An investment advisor and two sister investment funds violated U.S. law when they failed to disclose their takeover dreams when acquiring more than US$66 million worth of Yahoo stock in 2011, the Federal Trade Commission has charged.
Investment advisor Third Point Partners and funds Third Point Ultra and Third Point Offshore Fund violated U.S. premerger reporting laws during their purchase of Yahoo stock, the FTC said Monday.
The three related companies, which have agreed to settle the FTC charges, reported the stock purchases were made solely for investment purposes, but the companies contacted people about becoming CEO or board members of Yahoo and took steps to field an alternate slate of directors for Yahoo's board, the U.S. Department of Justice said in a complaint filed on behalf of the FTC.
Third Point Partners didn't immediately respond to a request for comment on the settlement.
The stock purchases by the Third Point companies happened about a year before Marissa Mayer was named CEO of Yahoo in July 2012.
The FTC charged the companies with failing to observe the filing and waiting requirements of the Hart-Scott-Rodino (HSR) Act before purchasing shares in Yahoo.
The HSR Act requires that companies and individuals notify the FTC and the DOJ of most large transactions that affect U.S. commerce. The purchasers are required to observe a waiting period before closing their transactions, while one of the agencies determines whether the transactions could hurt competition. The law exempts reporting requirements on purchases of up to 10 percent of a company's stock if they are made solely for investment purposes.
The investment exemption is a narrow one "limited to those situations in which the investor has no intention to influence the management of the target firm," FTC Bureau of Competition Director Deborah Feinstein said in a statement. "Here, Third Point's conduct demonstrated that it intended to have more than a passive interest in Yahoo."

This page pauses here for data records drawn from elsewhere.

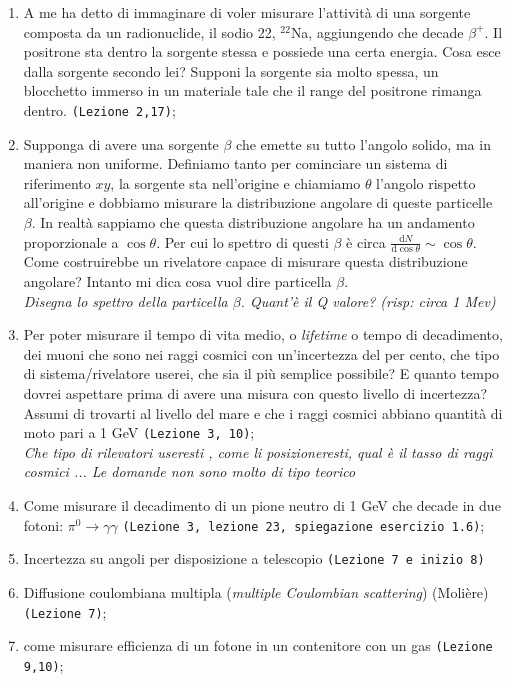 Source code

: \documentclass[../main.tex]{subfiles}
\begin{document}
\begin{enumerate}
    \item A me ha detto di immaginare di voler misurare l'attività di una sorgente composta da un radionuclide, il sodio 22, $^{22}$Na, aggiungendo che decade $\beta^+$. Il positrone sta dentro la sorgente stessa e possiede una certa energia. Cosa esce dalla sorgente secondo lei? Supponi la sorgente sia molto spessa, un blocchetto immerso in un materiale tale che il range del positrone rimanga dentro. \texttt{(Lezione 2,17)};
    \item Supponga di avere una sorgente $\beta$ che emette su tutto l'angolo solido, ma in maniera non uniforme. Definiamo tanto per cominciare un sistema di riferimento $xy$, la sorgente sta nell'origine e chiamiamo $\theta$ l'angolo rispetto all'origine e dobbiamo misurare la distribuzione angolare di queste particelle $\beta$. In realtà sappiamo che questa distribuzione angolare ha un andamento proporzionale a $\cos\theta$. Per cui lo spettro di questi $\beta$ è circa \(\frac{\textrm{d}N}{\textrm{d}\cos\theta}\sim \cos\theta \). Come costruirebbe un rivelatore capace di misurare questa distribuzione angolare? Intanto mi dica cosa vuol dire particella $\beta$. \\
    \textit{Disegna lo spettro della particella $\beta$. Quant'è il Q valore? (risp: circa 1 Mev)}
    \item Per poter misurare il tempo di vita medio, o \textit{lifetime} o tempo di decadimento, dei muoni che sono nei raggi cosmici con un'incertezza del per cento, che tipo di sistema/rivelatore userei, che sia il più semplice possibile? E quanto tempo dovrei aspettare prima di avere una misura con questo livello di incertezza? Assumi di trovarti al livello del mare e che i raggi cosmici abbiano quantità di moto pari a 1 GeV \texttt{(Lezione 3, 10)};\\
    \textit{Che tipo di rilevatori useresti , come li posizioneresti, qual è il tasso di raggi cosmici ... Le domande non sono molto di tipo teorico}
    \item Come misurare il decadimento di un pione neutro di 1 GeV che decade in due fotoni: \(\pi^0\to\gamma\gamma\) \texttt{(Lezione 3, lezione 23, spiegazione esercizio 1.6)};
    \item Incertezza su angoli per disposizione a telescopio \texttt{(Lezione 7 e inizio 8)}
    \item Diffusione coulombiana multipla (\textit{multiple Coulombian scattering}) (Molière) \texttt{(Lezione 7)};
    \item come misurare efficienza di un fotone in un contenitore con un gas \texttt{(Lezione 9,10)};\\

\end{enumerate}
\end{document}
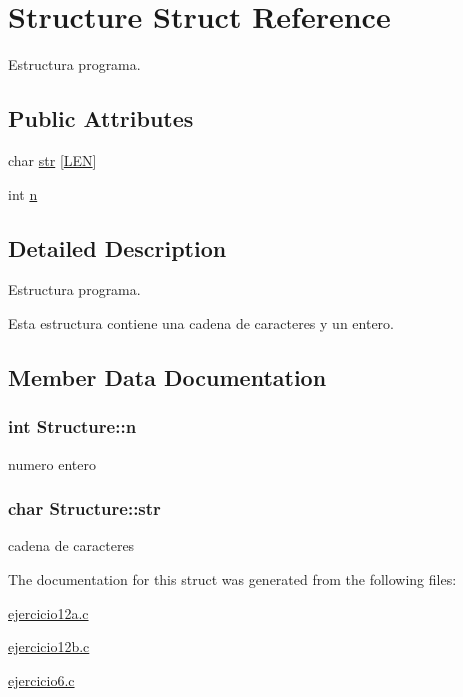 \hypertarget{structStructure}{\section{Structure Struct Reference}
\label{structStructure}
}


Estructura programa.  


\subsection*{Public Attributes}
\begin{DoxyCompactItemize}
\item 
char \hyperlink{structStructure_a2ab802cb05c7e48647ff1cca1bcfd585}{str} \mbox{[}\hyperlink{ejercicio9_8c_a05b49c662c073f89e86804f7856622a0}{L\+E\+N}\mbox{]}
\item 
int \hyperlink{structStructure_ae554951bcd1248a08201a48ce50b81c4}{n}
\end{DoxyCompactItemize}


\subsection{Detailed Description}
Estructura programa. 

Esta estructura contiene una cadena de caracteres y un entero. 

\subsection{Member Data Documentation}
\hypertarget{structStructure_ae554951bcd1248a08201a48ce50b81c4}{
\subsubsection[{n}]{\setlength{\rightskip}{0pt plus 5cm}int Structure\+::n}}\label{structStructure_ae554951bcd1248a08201a48ce50b81c4}
numero entero \hypertarget{structStructure_a2ab802cb05c7e48647ff1cca1bcfd585}{
\subsubsection[{str}]{\setlength{\rightskip}{0pt plus 5cm}char Structure\+::str}}\label{structStructure_a2ab802cb05c7e48647ff1cca1bcfd585}
cadena de caracteres 

The documentation for this struct was generated from the following files\+:\begin{DoxyCompactItemize}
\item 
\hyperlink{ejercicio12a_8c}{ejercicio12a.\+c}\item 
\hyperlink{ejercicio12b_8c}{ejercicio12b.\+c}\item 
\hyperlink{ejercicio6_8c}{ejercicio6.\+c}\end{DoxyCompactItemize}
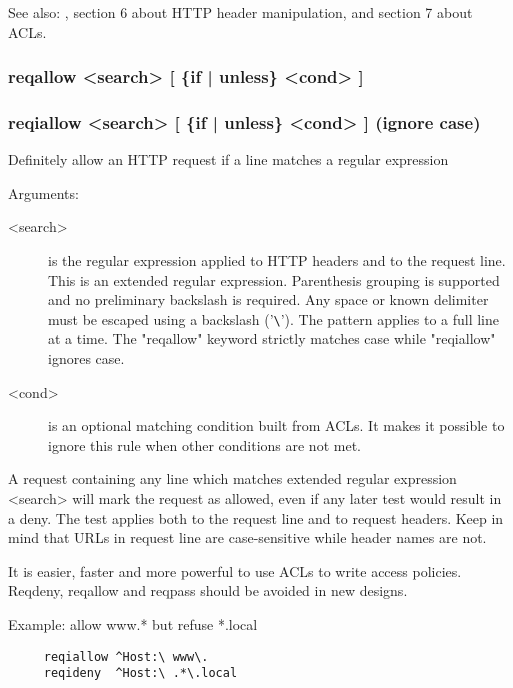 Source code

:   See also: , section 6 about HTTP header manipulation, and section 7
            about ACLs.

\subsubsection[reqallow]{reqallow  <search> [ \{if | unless\} <cond> ]}
\subsubsection[reqiallow]{reqiallow <search> [ \{if | unless\} <cond> ] (ignore case)}


  Definitely allow an HTTP request if a line matches a regular expression


  Arguments:

\begin{description}
\item[<search>] is the regular expression applied to HTTP headers and to the
              request line. This is an extended regular expression. Parenthesis
              grouping is supported and no preliminary backslash is required.
              Any space or known delimiter must be escaped using a backslash
              ('\verb|\|'). The pattern applies to a full line at a time. The
              "reqallow" keyword strictly matches case while "reqiallow"
              ignores case.

\item[<cond>] is an optional matching condition built from ACLs. It makes it
              possible to ignore this rule when other conditions are not met.
\end{description}

  A request containing any line which matches extended regular expression
  <search> will mark the request as allowed, even if any later test would
  result in a deny. The test applies both to the request line and to request
  headers. Keep in mind that URLs in request line are case-sensitive while
  header names are not.

  It is easier, faster and more powerful to use ACLs to write access policies.
  Reqdeny, reqallow and reqpass should be avoided in new designs.

  Example: allow www.* but refuse *.local
\begin{verbatim}
     reqiallow ^Host:\ www\.
     reqideny  ^Host:\ .*\.local
\end{verbatim}

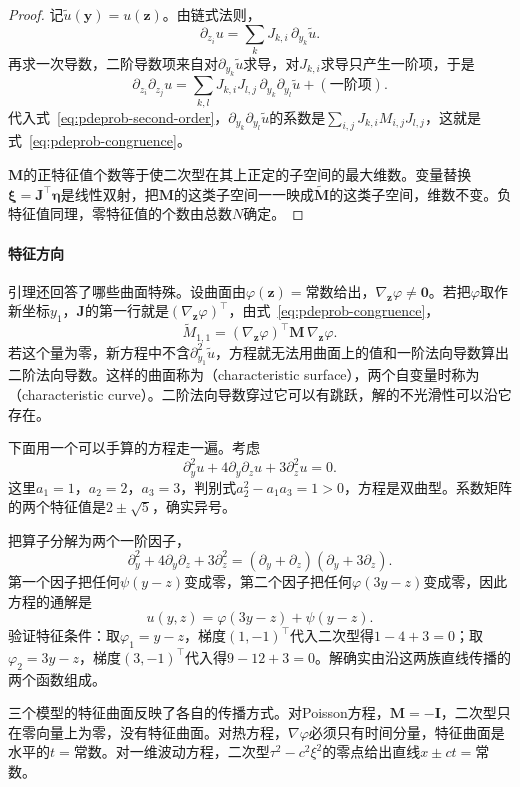 \begin{proof}
记$\widetilde{u}(\bm{y})=u(\bm{z})$。由链式法则，
\[
  \partial_{z_i}u=\sum_{k}J_{k,i}\,\partial_{y_k}\widetilde{u}.
\]
再求一次导数，二阶导数项来自对$\partial_{y_k}\widetilde{u}$求导，对$J_{k,i}$求导只产生一阶项，于是
\[
  \partial_{z_i}\partial_{z_j}u=\sum_{k,l}J_{k,i}J_{l,j}\,\partial_{y_k}\partial_{y_l}\widetilde{u}+(\text{一阶项}).
\]
代入式~\eqref{eq:pdeprob-second-order}，$\partial_{y_k}\partial_{y_l}\widetilde{u}$的系数是$\sum_{i,j}J_{k,i}M_{i,j}J_{l,j}$，这就是式~\eqref{eq:pdeprob-congruence}。

$\bm{M}$的正特征值个数等于使二次型在其上正定的子空间的最大维数。变量替换$\bm{\xi}=\bm{J}^{\top}\bm{\eta}$是线性双射，把$\bm{M}$的这类子空间一一映成$\widetilde{\bm{M}}$的这类子空间，维数不变。负特征值同理，零特征值的个数由总数$N$确定。
\end{proof}

\paragraph{特征方向}
引理还回答了哪些曲面特殊。设曲面由$\varphi(\bm{z})=$常数给出，$\nabla_{\bm{z}}\varphi\neq\bm{0}$。若把$\varphi$取作新坐标$y_1$，$\bm{J}$的第一行就是$(\nabla_{\bm{z}}\varphi)^{\top}$，由式~\eqref{eq:pdeprob-congruence}，
\[
  \widetilde{M}_{1,1}=(\nabla_{\bm{z}}\varphi)^{\top}\bm{M}\,\nabla_{\bm{z}}\varphi.
\]
若这个量为零，新方程中不含$\partial_{y_1}^{2}\widetilde{u}$，方程就无法用曲面上的值和一阶法向导数算出二阶法向导数。这样的曲面称为（characteristic surface），两个自变量时称为（characteristic curve）。二阶法向导数穿过它可以有跳跃，解的不光滑性可以沿它存在。

下面用一个可以手算的方程走一遍。考虑
\[
  \partial_y^{2}u+4\partial_y\partial_zu+3\partial_z^{2}u=0.
\]
这里$a_1=1$，$a_2=2$，$a_3=3$，判别式$a_2^{2}-a_1a_3=1>0$，方程是双曲型。系数矩阵的两个特征值是$2\pm\sqrt{5}$，确实异号。

把算子分解为两个一阶因子，
\[
  \partial_y^{2}+4\partial_y\partial_z+3\partial_z^{2}=(\partial_y+\partial_z)(\partial_y+3\partial_z).
\]
第一个因子把任何$\psi(y-z)$变成零，第二个因子把任何$\varphi(3y-z)$变成零，因此方程的通解是
\[
  u(y,z)=\varphi(3y-z)+\psi(y-z).
\]
验证特征条件：取$\varphi_1=y-z$，梯度$(1,-1)^{\top}$代入二次型得$1-4+3=0$；取$\varphi_2=3y-z$，梯度$(3,-1)^{\top}$代入得$9-12+3=0$。解确实由沿这两族直线传播的两个函数组成。

三个模型的特征曲面反映了各自的传播方式。对Poisson方程，$\bm{M}=-\bm{I}$，二次型只在零向量上为零，没有特征曲面。对热方程，$\nabla\varphi$必须只有时间分量，特征曲面是水平的$t=$常数。对一维波动方程，二次型$\tau^{2}-c^{2}\xi^{2}$的零点给出直线$x\pm ct=$常数。

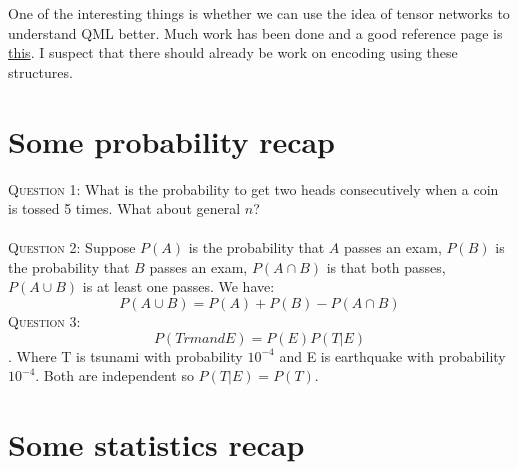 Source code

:\documentclass[11pt]{article}
\begin{document}
One of the interesting things is whether we can use the idea of tensor networks 
to understand QML better. Much work has been done and a good reference page is 
\href{https://tensornetwork.org/ml/}{this}. I suspect that there should already be work on encoding using these structures. 




\appendix  

\section{Some probability recap} 

\textsc{Question 1:} What is the probability to get two heads consecutively when a coin is tossed 5 times. What about general $n$? \\ \\ 
\textsc{Question 2:} Suppose $P(A)$ is the probability that $A$ passes an exam, $P(B)$ is the probability that $B$ passes an exam, $P(A \cap B)$ is that both passes, $P(A \cup B)$ is at least one passes. We have: 
\[ P(A \cup B) = P(A) + P(B) - P(A \cap B) \] 
\textsc{Question 3:}  \[ P(T rm{and} E) = P(E) P(T \vert E) \]. Where T is tsunami with probability $10^{-4}$ and E is earthquake with probability $10^{-4}$. Both are independent so $P(T \vert E) = P(T)$. 




\section{Some statistics recap}
\end{document}
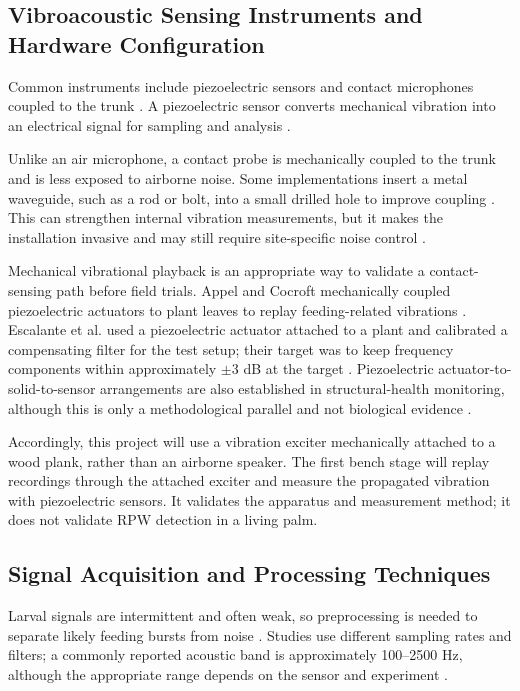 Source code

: \documentclass[12pt,a4paper,oneside]{memoir}
\newcommand{\earlierrevision}[1]{#1}
\newcommand{\newrevision}[1]{#1}
\begin{document}
\subsection{Vibroacoustic Sensing Instruments and Hardware Configuration}

\earlierrevision{Common instruments include piezoelectric sensors and contact microphones coupled to the trunk \cite{pinhas2008,karar2021}. A piezoelectric sensor converts mechanical vibration into an electrical signal for sampling and analysis \cite{karar2021,saranya2025}.}

\earlierrevision{Unlike an air microphone, a contact probe is mechanically coupled to the trunk and is less exposed to airborne noise. Some implementations insert a metal waveguide, such as a rod or bolt, into a small drilled hole to improve coupling \cite{karar2021}. This can strengthen internal vibration measurements, but it makes the installation invasive and may still require site-specific noise control \cite{karar2021,sutanto2023}.}

\newrevision{Mechanical vibrational playback is an appropriate way to validate a contact-sensing path before field trials. Appel and Cocroft mechanically coupled piezoelectric actuators to plant leaves to replay feeding-related vibrations \cite{appel2014}. Escalante et al. used a piezoelectric actuator attached to a plant and calibrated a compensating filter for the test setup; their target was to keep frequency components within approximately $\pm3$ dB at the target \cite{escalante2024}. Piezoelectric actuator-to-solid-to-sensor arrangements are also established in structural-health monitoring, although this is only a methodological parallel and not biological evidence \cite{agis2020}.}

\newrevision{Accordingly, this project will use a vibration exciter mechanically attached to a wood plank, rather than an airborne speaker. The first bench stage will replay recordings through the attached exciter and measure the propagated vibration with piezoelectric sensors. It validates the apparatus and measurement method; it does not validate RPW detection in a living palm.}

\subsection{Signal Acquisition and Processing Techniques}

\earlierrevision{Larval signals are intermittent and often weak, so preprocessing is needed to separate likely feeding bursts from noise \cite{karar2021,saranya2025}. Studies use different sampling rates and filters; a commonly reported acoustic band is approximately 100--2500 Hz, although the appropriate range depends on the sensor and experiment \cite{karar2022,pinhas2008,saranya2025}.}
\end{document}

Under the proposed settlement, the companies are prohibited from relying on the investment-only exemption if they have contacted third parties to gauge their interest in joining the board of the target company, communicated with the target company about proposed candidates for its board, or taken other active roles in the target company. The FTC and DOJ decided not to seek civil penalties in the case, saying the violation was inadvertent and short-lived.